There can be no question that the intent of Utley’s slide was to break up the double play, but this rule is never enforced and effectively doesn’t exist. In the culture of Major League Baseball, this play is acceptable, because people have been sliding into middle infielders for years, and it’s part of the game.
Well, running over catchers at home plate was part of the game, too, until MLB eventually realized it didn’t want it to be part of the game. MLB explicitly told players to stop running over catchers. And you know what? I haven’t heard one single person complain that they missed catchers getting run over this year. The game has gone on and been as entertaining as ever without that part, and MLB will be just fine without continuing to endanger middle infielders in the future.
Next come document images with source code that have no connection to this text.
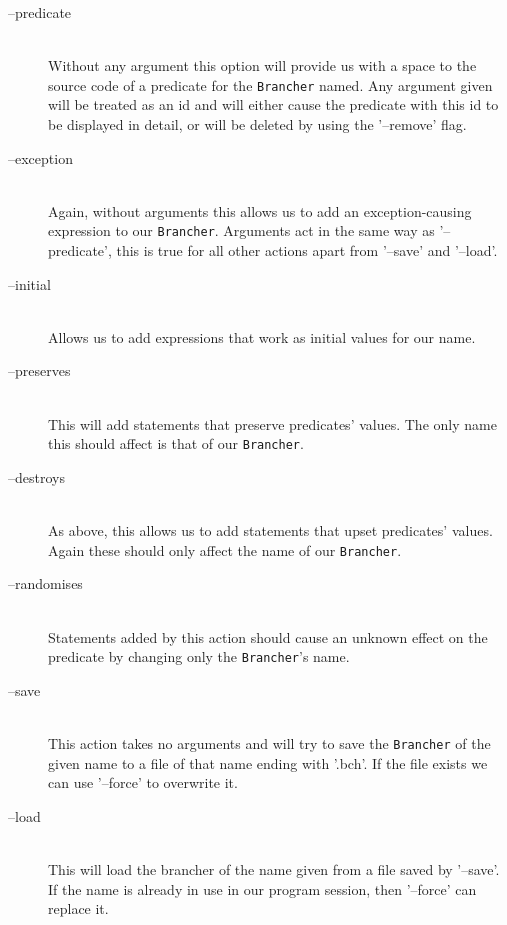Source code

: \documentclass[twoside,a4paper]{report}
\begin{document}
\begin{description}
\item[--predicate] \hfill \\
Without any argument this option will provide us with a space to the source code of a predicate for the \texttt{Brancher} named. Any argument given will be
treated as an id and will either cause the predicate with this id to be displayed in detail, or will be deleted by using the '--remove' flag.

\item[--exception] \hfill \\
Again, without arguments this allows us to add an exception-causing expression to our \texttt{Brancher}. Arguments act in the same way as '--predicate', this is
true for all other actions apart from '--save' and '--load'.

\item[--initial] \hfill \\
Allows us to add expressions that work as initial values for our name.

\item[--preserves] \hfill \\
This will add statements that preserve predicates' values. The only name this should affect is that of our \texttt{Brancher}.

\item[--destroys] \hfill \\
As above, this allows us to add statements that upset predicates' values. Again these should only affect the name of our \texttt{Brancher}.

\item[--randomises] \hfill \\
Statements added by this action should cause an unknown effect on the predicate by changing only the \texttt{Brancher}'s name.

\item[--save] \hfill \\
This action takes no arguments and will try to save the \texttt{Brancher} of the given name to a file of that name ending with '.bch'.
If the file exists we can use '--force' to overwrite it.

\item[--load] \hfill \\
This will load the brancher of the name given from a file saved by '--save'. If the name is already in use in our program session, then '--force'
can replace it.
\end{description}
\end{document}

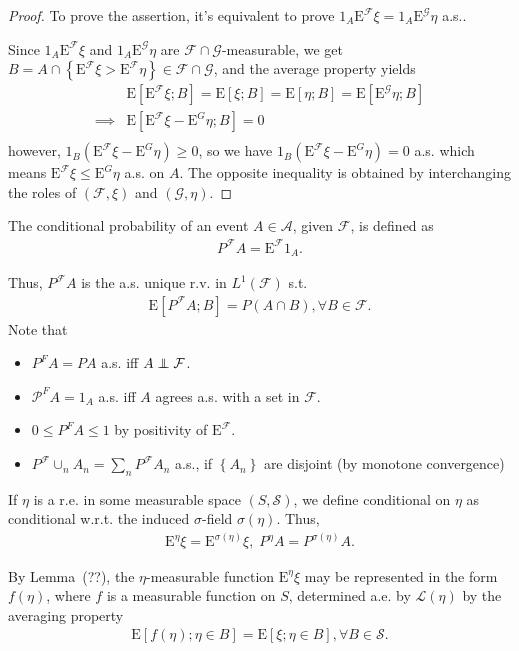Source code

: \documentclass[12pt,a4paper]{article}
\newcommand{\E}{\mathop{\mathbb{E}}}
\def \E{\mbox{E}}
\def \A {\mathcal{A}}
\def \G {\mathcal{G}}
\def \L {\mathcal{L}}
\def \P {\mathcal{P}}
\def \S {\mathcal{S}}
\def \F {\mathcal{F}}
\newcommand\independent{\protect\mathpalette{\protect\independenT}{\perp}}
\def\independenT#1#2{\mathrel{\rlap{$#1#2$}\mkern2mu{#1#2}}}
\begin{document}
\begin{proof}
  To prove the assertion, it's equivalent to prove $1_A \E^{\F}\xi = 1_A \E^{\G}\eta$ a.s..

  Since $1_A \E^{\F}\xi$ and $1_A \E^{\G}\eta$ are $\F\cap\G$-measurable, we get $B=A\cap\left\{ \E^{\F}\xi > \E^{\F}\eta \right\} \in \F\cap\G$, and the average property yields
  \begin{align*}
    &\E\left[ \E^{\F}\xi;B \right] = \E[\xi;B] = \E\left[ \eta;B \right] = \E\left[ \E^{\G}\eta;B \right]\\
    \implies & \E\left[ \E^{\F}\xi - \E^{ G }\eta;B \right] =0 \\
  \end{align*}
  however, $1_{B}(\E^{\F}\xi - \E^{ G }\eta) \ge 0$, so we have $1_{B}(\E^{\F}\xi - \E^{ G }\eta) = 0$ a.s. which means $\E^{\F}\xi \le \E^{ G }\eta$ a.s. on $A$. The opposite inequality is obtained by interchanging the roles of $(\F,\xi)$ and $(\G,\eta)$.
\end{proof}

The conditional probability of an event $A\in\A$, given $\F$, is defined as
\begin{align*}
  P^{\F}A = \E^{\F} 1_A.
\end{align*}

Thus, $P^{\F}A $ is the a.s. unique r.v. in $L^1(\F)$ s.t.
\begin{align*}
  \E\left[ P^{\F}A;B \right] = P(A\cap B), \forall B\in\F.
\end{align*}
Note that
\begin{itemize}
  \item $P^{F}A = PA $ a.s. iff $A \independent \F$.
  \item $\P^{F}A = 1_A$ a.s. iff $A$ agrees a.s. with a set in $\F$.
  \item $0\le P^{F}A\le 1$ by positivity of $\E^{\F}$.
  \item $P^{\F}\cup_n A_n = \sum_n P^{\F}A_n$ a.s., if $\left\{ A_n \right\}$ are disjoint (by monotone convergence)
\end{itemize}

If $\eta$ is a r.e. in some measurable space $(S,\S)$, we define conditional on $\eta$ as conditional w.r.t. the induced $\sigma$-field $\sigma(\eta)$. Thus,
\begin{align*}
  \E^{\eta}\xi= \E^{\sigma(\eta)}\xi,\; P^{\eta}A = P^{\sigma(\eta)}A.
\end{align*}

By Lemma~(??), the $\eta$-measurable function $\E^{\eta}\xi$ may be represented in the form $f(\eta)$, where $f$ is a measurable function on $S$, determined a.e. by $\L(\eta)$ by the averaging property
\begin{align*}
  \E\left[ f(\eta);\eta\in B \right] = \E\left[ \xi;\eta\in B \right],\forall B \in \S.
\end{align*}
\end{document}
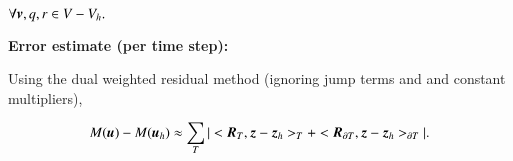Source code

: $\forall \mbox{\boldmath$ v$}, q, r \in V - V_h.$

{\bf Error estimate (per time step):}

Using the dual weighted residual method (ignoring jump terms and and
constant multipliers),

\begin{equation}
M(\mbox{\boldmath$ u$}) - M(\mbox{\boldmath$ u$}_h) \approx  \sum_T |<\mbox{\boldmath$ R$}_T, \mbox{\boldmath$ z$} - \mbox{\boldmath$ z$}_h>_T +
<\mbox{\boldmath$ R$}_{\partial T}, \mbox{\boldmath$ z$} - \mbox{\boldmath$ z$}_h>_{\partial T}| .
\end{equation}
Tejada suffered a fractured fibula on the play, by the way, ending his season. Even if that weren’t true, this type of play still should be outlawed post-haste by MLB. But it often takes an ugly example of the harm a bad rule can do before it gets changed, and in this case, Tejada’s leg was sacrificed in the process. So let’s not let it be in vain. Either enforce the rule on the books or make a new one explicitly stating that baserunners have to try to advance safely from one base to the next and at no point are they allowed to switch into linebacker mode in order to prohibit defenders from doing their jobs.
It’s time for a change. Ruben Tejada might not be as prominent a player as Buster Posey, but hopefully his injury paves the way to a rule protecting middle infielders just as Posey’s injury did for catchers.